Apenas atravesado el umbral de la puerta, empezaba de nuevo con ese lenguaje de pájaro. El silbido era fluido y penetrante, como si intentase comunicar algo crucial.

Yo me decía que para vivir una vida así, solo, en el medio de la nada, había que tener el alma llena de una extraña alegría, y de ahí ese sonido maravilloso que salía de su boca; una pincelada de vida en el gris infinito de la llanura.

Siempre que lo visitaba me arrancaba una sonrisa de solo escuchar a lo lejos ese sonido amigo que traía el viento. Por eso me encantaba hablar con él, y por eso volvía una y otra vez. Transmitía algo indefinible, como ser parte del sueño que está soñando otro y no poder hacer nada con eso.

-Que sentís al salir todos los días a hacer la misma recorrida -le pregunté una vuelta-

-Lo mismo que podría sentir un niño que acaba de extraviarse- me contestó- y se puso a chupar el mate hasta que hizo ruido.

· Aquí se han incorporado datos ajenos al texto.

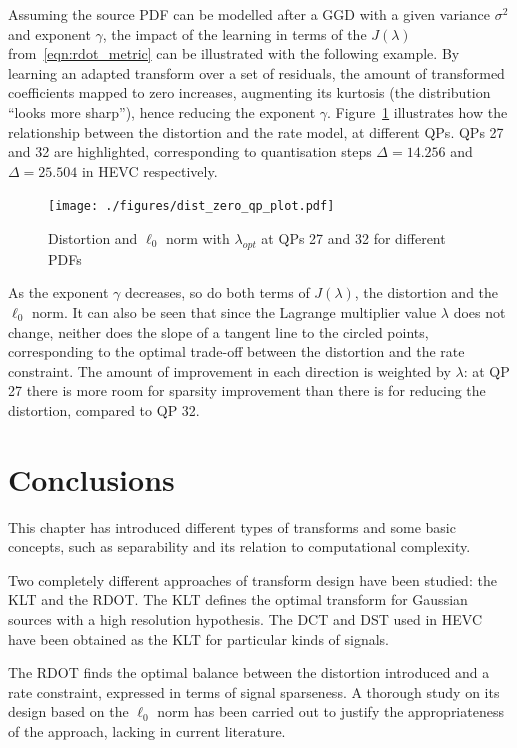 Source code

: \documentclass[11pt,a4paper,openright,twoside]{book}
\numberwithin{equation}{section} %
\numberwithin{figure}{section} %
\numberwithin{table}{section} %
\begin{document}
Assuming the source \ac{PDF} can be modelled after a \ac{GGD} with a
given variance $\sigma^2$ and exponent $\gamma$, the impact of the
learning in terms of the $J(\lambda)$ from~\eqref{eqn:rdot_metric} can
be illustrated with the following example.
By learning an adapted transform over a set of residuals, the amount of
transformed coefficients mapped to zero increases, augmenting its
kurtosis (the distribution ``looks more sharp''), hence reducing the
exponent $\gamma$.
Figure~\ref{fig:lambda_zero_norm_dist} illustrates how the relationship
between the distortion and the rate model, at different \acp{QP}.
\acp{QP} 27 and 32 are highlighted, corresponding to quantisation steps
$\Delta = 14.256$ and $\Delta = 25.504$ in \ac{HEVC} respectively.

\begin{figure}[tp]
	\centering
	\texttt{[image: ./figures/dist\_zero\_qp\_plot.pdf]}
	\caption{Distortion and $\ell_0$ norm with $\lambda_{opt}$ at
	\acsp{QP} 27 and 32 for different \acsp{PDF}}
	\label{fig:lambda_zero_norm_dist}
\end{figure}

As the exponent $\gamma$ decreases, so do both terms of $J(\lambda)$,
the distortion and the $\ell_0$ norm.
It can also be seen that since the Lagrange multiplier value $\lambda$
does not change, neither does the slope of a tangent line to the circled
points, corresponding to the optimal trade-off between the distortion
and the rate constraint.
The amount of improvement in each direction is weighted by $\lambda$: at
\ac{QP} 27 there is more room for sparsity improvement than there is for
reducing the distortion, compared to \ac{QP} 32.

\section{Conclusions}
\label{sec:conclusions_transforms}

This chapter has introduced different types of transforms and some
basic concepts, such as separability and its relation to computational
complexity.

Two completely different approaches of transform design have been
studied: the \ac{KLT} and the \ac{RDOT}.
The \ac{KLT} defines the optimal transform for Gaussian sources with a
high resolution hypothesis.
The \ac{DCT} and \ac{DST} used in \ac{HEVC} have been obtained as the
\ac{KLT} for particular kinds of signals.

The \ac{RDOT} finds the optimal balance between the distortion
introduced and a rate constraint, expressed in terms of signal sparseness.
A thorough study on its design based on the $\ell_0$ norm has been carried out
to justify the appropriateness of the approach, lacking in current literature.
\end{document}
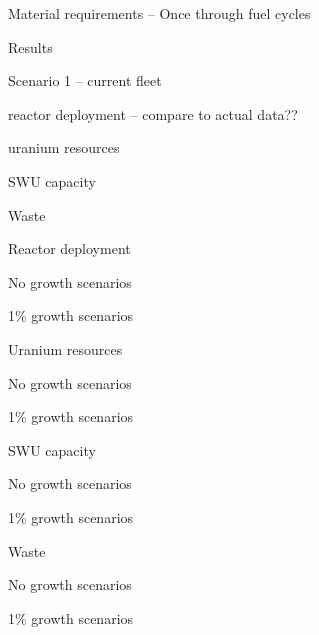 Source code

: \documentclass{report}
\begin{document}
\begin{outline}
\begin{outline}
\begin{outline}
    \end{outline}
\end{outline}

\item Material requirements -- Once through fuel cycles
\begin{outline}
    \item Results
    \begin{outline}
        \item Scenario 1 -- current fleet
        \begin{outline}
            \item reactor deployment -- compare to actual data??
            \item uranium resources
            \item SWU capacity
            \item Waste
        \end{outline}
        \item Reactor deployment
        \begin{outline}
            \item No growth scenarios
            \item 1\% growth scenarios
        \end{outline}
        \item Uranium resources
        \begin{outline}
            \item No growth scenarios
            \item 1\% growth scenarios
        \end{outline}
        \item SWU capacity
        \begin{outline}
            \item No growth scenarios
            \item 1\% growth scenarios
        \end{outline}
        \item Waste
        \begin{outline}
            \item No growth scenarios
            \item 1\% growth scenarios
        \end{outline}
    \end{outline}
\end{outline}


\end{outline}
\end{document}
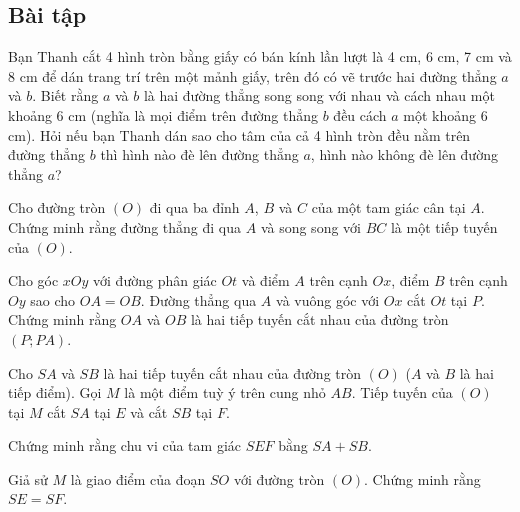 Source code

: \begin{exercises}
    \subsection{Bài tập}

    \begin{questions}[resume=SGK]
        \item Bạn Thanh cắt 4 hình tròn bằng giấy có bán kính lần lượt là 4 cm, 6 cm, 7 cm và 8 cm để dán trang trí trên một mảnh giấy, trên đó có vẽ trước hai đường thẳng $a$ và $b$. Biết rằng $a$ và $b$ là hai đường thẳng song song với nhau và cách nhau một khoảng 6 cm (nghĩa là mọi điểm trên đường thẳng $b$ đều cách $a$ một khoảng 6 cm). Hỏi nếu bạn Thanh dán sao cho tâm của cả 4 hình tròn đều nằm trên đường thẳng $b$ thì hình nào đè lên đường thẳng $a$, hình nào không đè lên đường thẳng $a$?

        \answerline
        \answerline
        \answerline

        \item Cho đường tròn $(O)$ đi qua ba đỉnh $A$, $B$ và $C$ của một tam giác cân tại $A$. Chứng minh rằng đường thẳng đi qua $A$ và song song với $BC$ là một tiếp tuyến của $(O)$.

        \answerline
        \answerline
        \answerline

        \item Cho góc $xOy$ với đường phân giác $Ot$ và điểm $A$ trên cạnh $Ox$, điểm $B$ trên cạnh $Oy$ sao cho $OA=OB$. Đường thẳng qua $A$ và vuông góc với $Ox$ cắt $Ot$ tại $P$. Chứng minh rằng $OA$ và $OB$ là hai tiếp tuyến cắt nhau của đường tròn $(P;PA)$.

        \answerline
        \answerline
        \answerline

        \item Cho $SA$ và $SB$ là hai tiếp tuyến cắt nhau của đường tròn $(O)$ ($A$ và $B$ là hai tiếp điểm). Gọi $M$ là một điểm tuỳ ý trên cung nhỏ $AB$. Tiếp tuyến của $(O)$ tại $M$ cắt $SA$ tại $E$ và cắt $SB$ tại $F$.
        \begin{questions}
            \item Chứng minh rằng chu vi của tam giác $SEF$ bằng $SA+SB$.

            \answerline
            \answerline
            \answerline

            \item Giả sử $M$ là giao điểm của đoạn $SO$ với đường tròn $(O)$. Chứng minh rằng $SE=SF$.

            \answerline
            \answerline
            \answerline
        \end{questions}
    \end{questions}
\end{exercises}

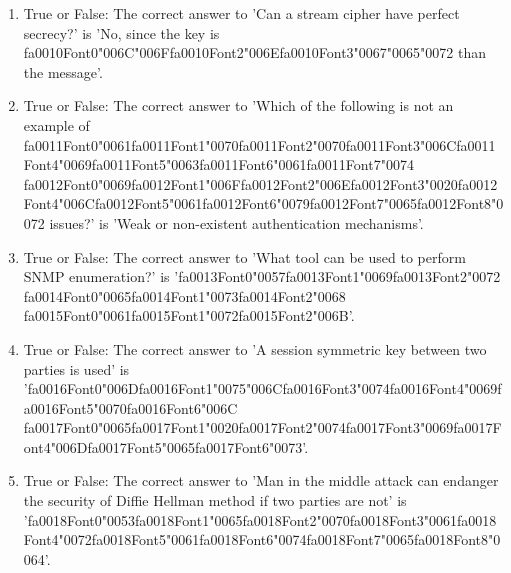 \documentclass[12pt]{article}
\begin{document}
\begin{enumerate}[label=\arabic*.]
\item True or False: The correct answer to 'Can a stream cipher have perfect secrecy?' is 'No, since the key is {\csname fa0010Font0\endcsname\char"006C}{\char"006F}{\csname fa0010Font2\endcsname\char"006E}{\csname fa0010Font3\endcsname\char"0067}{\char"0065}{\char"0072} than the message'.
\item True or False: The correct answer to 'Which of the following is not an example of {\csname fa0011Font0\endcsname\char"0061}{\csname fa0011Font1\endcsname\char"0070}{\csname fa0011Font2\endcsname\char"0070}{\csname fa0011Font3\endcsname\char"006C}{\csname fa0011Font4\endcsname\char"0069}{\csname fa0011Font5\endcsname\char"0063}{\csname fa0011Font6\endcsname\char"0061}{\csname fa0011Font7\endcsname\char"0074} {\csname fa0012Font0\endcsname\char"0069}{\csname fa0012Font1\endcsname\char"006F}{\csname fa0012Font2\endcsname\char"006E}{\csname fa0012Font3\endcsname\char"0020}{\csname fa0012Font4\endcsname\char"006C}{\csname fa0012Font5\endcsname\char"0061}{\csname fa0012Font6\endcsname\char"0079}{\csname fa0012Font7\endcsname\char"0065}{\csname fa0012Font8\endcsname\char"0072} issues?' is 'Weak or non-existent authentication mechanisms'.
\item True or False: The correct answer to 'What tool can be used to perform SNMP enumeration?' is '{\csname fa0013Font0\endcsname\char"0057}{\csname fa0013Font1\endcsname\char"0069}{\csname fa0013Font2\endcsname\char"0072} {\csname fa0014Font0\endcsname\char"0065}{\csname fa0014Font1\endcsname\char"0073}{\csname fa0014Font2\endcsname\char"0068} {\csname fa0015Font0\endcsname\char"0061}{\csname fa0015Font1\endcsname\char"0072}{\csname fa0015Font2\endcsname\char"006B}'.
\item True or False: The correct answer to 'A session symmetric key between two parties is used' is '{\csname fa0016Font0\endcsname\char"006D}{\csname fa0016Font1\endcsname\char"0075}{\char"006C}{\csname fa0016Font3\endcsname\char"0074}{\csname fa0016Font4\endcsname\char"0069}{\csname fa0016Font5\endcsname\char"0070}{\csname fa0016Font6\endcsname\char"006C} {\csname fa0017Font0\endcsname\char"0065}{\csname fa0017Font1\endcsname\char"0020}{\csname fa0017Font2\endcsname\char"0074}{\csname fa0017Font3\endcsname\char"0069}{\csname fa0017Font4\endcsname\char"006D}{\csname fa0017Font5\endcsname\char"0065}{\csname fa0017Font6\endcsname\char"0073}'.
\item True or False: The correct answer to 'Man in the middle attack can endanger the security of Diffie Hellman method if two parties are not' is '{\csname fa0018Font0\endcsname\char"0053}{\csname fa0018Font1\endcsname\char"0065}{\csname fa0018Font2\endcsname\char"0070}{\csname fa0018Font3\endcsname\char"0061}{\csname fa0018Font4\endcsname\char"0072}{\csname fa0018Font5\endcsname\char"0061}{\csname fa0018Font6\endcsname\char"0074}{\csname fa0018Font7\endcsname\char"0065}{\csname fa0018Font8\endcsname\char"0064}'.

\end{enumerate}
\end{document}
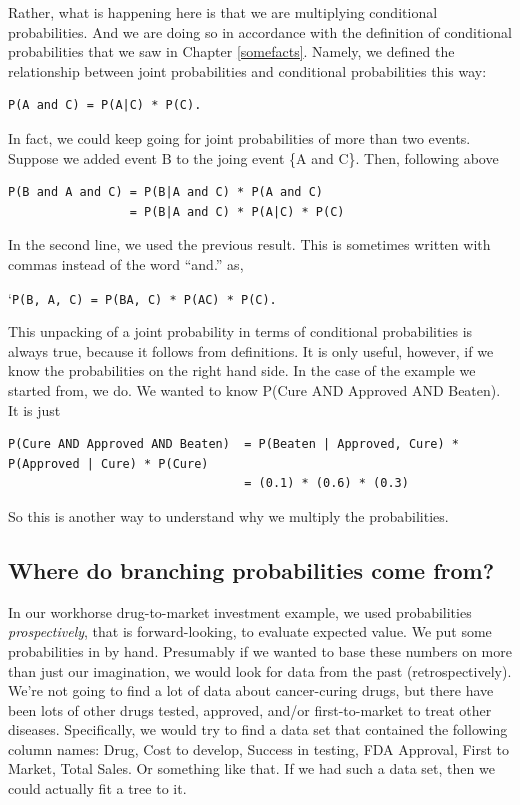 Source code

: \documentclass[openany]{book}
\begin{document}
Rather, what is happening here is that we are multiplying conditional probabilities. And we are doing so in accordance with the definition of conditional probabilities that we saw in Chapter \ref{somefacts}. Namely, we defined the relationship between joint probabilities and conditional probabilities this way:

\begin{verbatim}
P(A and C) = P(A|C) * P(C).
\end{verbatim}

In fact, we could keep going for joint probabilities of more than two events. Suppose we added event B to the joing event \{A and C\}. Then, following above

\begin{verbatim}
P(B and A and C) = P(B|A and C) * P(A and C)
                 = P(B|A and C) * P(A|C) * P(C)
\end{verbatim}

In the second line, we used the previous result. This is sometimes written with commas instead of the word ``and.'' as,

`\texttt{P(B,\ A,\ C)\ =\ P(B\textbar{}A,\ C)\ *\ P(A\textbar{}C)\ *\ P(C).}

This unpacking of a joint probability in terms of conditional probabilities is always true, because it follows from definitions. It is only useful, however, if we know the probabilities on the right hand side. In the case of the example we started from, we do. We wanted to know P(Cure AND Approved AND Beaten). It is just

\begin{verbatim}
P(Cure AND Approved AND Beaten)  = P(Beaten | Approved, Cure) * P(Approved | Cure) * P(Cure)
                                 = (0.1) * (0.6) * (0.3)
\end{verbatim}

So this is another way to understand why we multiply the probabilities.

\hypertarget{where-do-branching-probabilities-come-from}{%
\subsection*{Where do branching probabilities come from?}\label{where-do-branching-probabilities-come-from}}

In our workhorse drug-to-market investment example, we used probabilities \emph{prospectively}, that is forward-looking, to evaluate expected value. We put some probabilities in by hand. Presumably if we wanted to base these numbers on more than just our imagination, we would look for data from the past (retrospectively). We're not going to find a lot of data about cancer-curing drugs, but there have been lots of other drugs tested, approved, and/or first-to-market to treat other diseases. Specifically, we would try to find a data set that contained the following column names: Drug, Cost to develop, Success in testing, FDA Approval, First to Market, Total Sales. Or something like that. If we had such a data set, then we could actually fit a tree to it.
\end{document}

-Que raro –agregué- Será que escucharte silbar contagia una calma alegre, como de fiesta, y me hace pensar que estás en tu mundo.

-Es eso -dijo-

-¿Eso qué?

-Que lo mío no es alegría muchacho; yo silbo porque siento mucho miedo –dijo, y bajó la cabeza para mirar el hoyito que su pie estaba haciendo en la tierra-.